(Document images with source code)
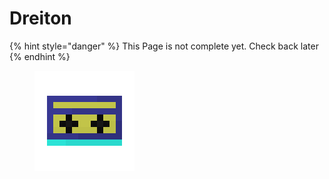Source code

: # Dreiton

{% hint style="danger" %}
This Page is not complete yet. Check back later
{% endhint %}

<figure><img src="https://github.com/ItsMePok/PFE/blob/wikiAssets/cassette/cassette_dreiton.png?raw=true" alt=""><figcaption></figcaption></figure>
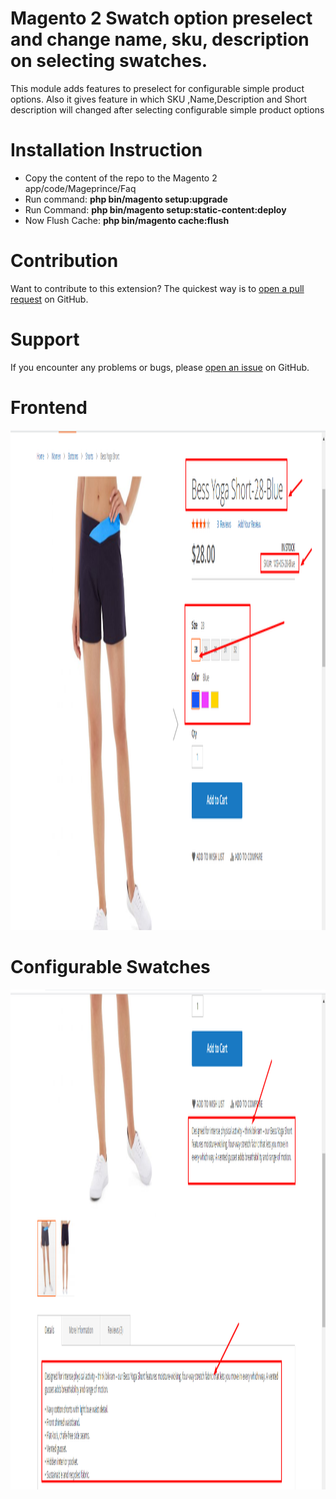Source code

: # Magento 2 Swatch option preselect and change name, sku, description on selecting swatches.

This module adds features to preselect for configurable simple product options.
Also it gives feature in which SKU ,Name,Description and Short description will changed after selecting configurable simple product options

# Installation Instruction

* Copy the content of the repo to the Magento 2 app/code/Mageprince/Faq
* Run command:
  <b>php bin/magento setup:upgrade</b>
* Run Command:
  <b>php bin/magento setup:static-content:deploy</b>
* Now Flush Cache: <b>php bin/magento cache:flush</b>


# Contribution

Want to contribute to this extension? The quickest way is to <a href="https://help.github.com/articles/about-pull-requests/">open a pull request</a> on GitHub.

# Support

If you encounter any problems or bugs, please <a href="https://github.com/mageseller/Variantsfix/issues">open an issue</a> on GitHub.


# Frontend

<img src="https://raw.githubusercontent.com/mageseller/Variantsfix/main/Screenshot//screenshot_1.png" height="800"/>

# Configurable Swatches 
<img src="https://raw.githubusercontent.com/mageseller/Variantsfix/main/Screenshot//screenshot_2.png" height="800"/>

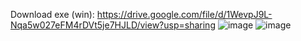 Download exe (win): https://drive.google.com/file/d/1WevpJ9L-Nqa5w027eFM4rDVt5je7HJLD/view?usp=sharing
![image](https://user-images.githubusercontent.com/32211521/231502737-c2bce15f-83f3-499d-a510-1d4a6f8cc2b2.png)
![image](https://user-images.githubusercontent.com/32211521/231502772-577fd0eb-4c63-45dd-bf75-0ee82f32c547.png)
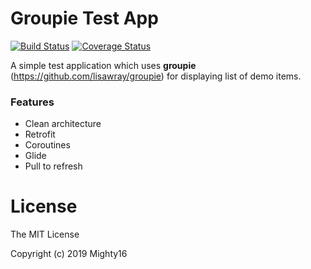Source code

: # Groupie Test App
[![Build Status](https://travis-ci.org/Mighty16/Groupie-Test-App.svg?branch=master)](https://travis-ci.org/Mighty16/Groupie-Test-App) [![Coverage Status](https://coveralls.io/repos/github/Mighty16/Groupie-Test-App/badge.svg?branch=master)](https://coveralls.io/github/Mighty16/Groupie-Test-App?branch=master)

A simple test application which uses **groupie** (https://github.com/lisawray/groupie) for displaying list of demo items.

### Features
- Clean architecture
- Retrofit
- Coroutines
- Glide
- Pull to refresh

# License
The MIT License

Copyright (c) 2019 Mighty16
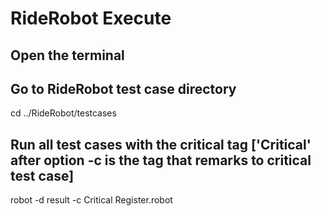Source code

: # RideRobot Execute

## Open the terminal

## Go to RideRobot test case directory
cd ../RideRobot/testcases

## Run all test cases with the critical tag ['Critical' after option -c is the tag that remarks to critical test case]
robot -d result -c Critical Register.robot
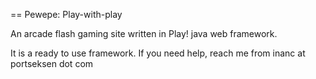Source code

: == Pewepe: Play-with-play

An arcade flash gaming site written in Play! java web framework.

It is a ready to use framework. If you need help, reach me from inanc at portseksen dot com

Description of the task: Would you copy out the data exactly, leaving every picture out?

Answer area:
Source code

: # Dreiton

{% hint style="danger" %}
This Page is not complete yet. Check back later
{% endhint %}

<figure><img src="https://github.com/ItsMePok/PFE/blob/wikiAssets/cassette/cassette_dreiton.png?raw=true" alt=""><figcaption></figcaption></figure>
Source code

: # Magento 2 Swatch option preselect and change name, sku, description on selecting swatches.

This module adds features to preselect for configurable simple product options.
Also it gives feature in which SKU ,Name,Description and Short description will changed after selecting configurable simple product options

# Installation Instruction

* Copy the content of the repo to the Magento 2 app/code/Mageprince/Faq
* Run command:
  <b>php bin/magento setup:upgrade</b>
* Run Command:
  <b>php bin/magento setup:static-content:deploy</b>
* Now Flush Cache: <b>php bin/magento cache:flush</b>


# Contribution

Want to contribute to this extension? The quickest way is to <a href="https://help.github.com/articles/about-pull-requests/">open a pull request</a> on GitHub.

# Support

If you encounter any problems or bugs, please <a href="https://github.com/mageseller/Variantsfix/issues">open an issue</a> on GitHub.


# Frontend

<img src="https://raw.githubusercontent.com/mageseller/Variantsfix/main/Screenshot//screenshot_1.png" height="800"/>

# Configurable Swatches 
<img src="https://raw.githubusercontent.com/mageseller/Variantsfix/main/Screenshot//screenshot_2.png" height="800"/>

 Download exe (win): https://drive.google.com/file/d/1WevpJ9L-Nqa5w027eFM4rDVt5je7HJLD/view?usp=sharing
![image](https://user-images.githubusercontent.com/32211521/231502737-c2bce15f-83f3-499d-a510-1d4a6f8cc2b2.png)
![image](https://user-images.githubusercontent.com/32211521/231502772-577fd0eb-4c63-45dd-bf75-0ee82f32c547.png)
Source code

: # Groupie Test App
[![Build Status](https://travis-ci.org/Mighty16/Groupie-Test-App.svg?branch=master)](https://travis-ci.org/Mighty16/Groupie-Test-App) [![Coverage Status](https://coveralls.io/repos/github/Mighty16/Groupie-Test-App/badge.svg?branch=master)](https://coveralls.io/github/Mighty16/Groupie-Test-App?branch=master)

A simple test application which uses **groupie** (https://github.com/lisawray/groupie) for displaying list of demo items.

### Features
- Clean architecture
- Retrofit
- Coroutines
- Glide
- Pull to refresh

# License
The MIT License

Copyright (c) 2019 Mighty16
Source code

: # RideRobot Execute

## Open the terminal

## Go to RideRobot test case directory
cd ../RideRobot/testcases

## Run all test cases with the critical tag ['Critical' after option -c is the tag that remarks to critical test case]
robot -d result -c Critical Register.robot
Source code

: == Pewepe: Play-with-play

An arcade flash gaming site written in Play! java web framework.

It is a ready to use framework. If you need help, reach me from inanc at portseksen dot com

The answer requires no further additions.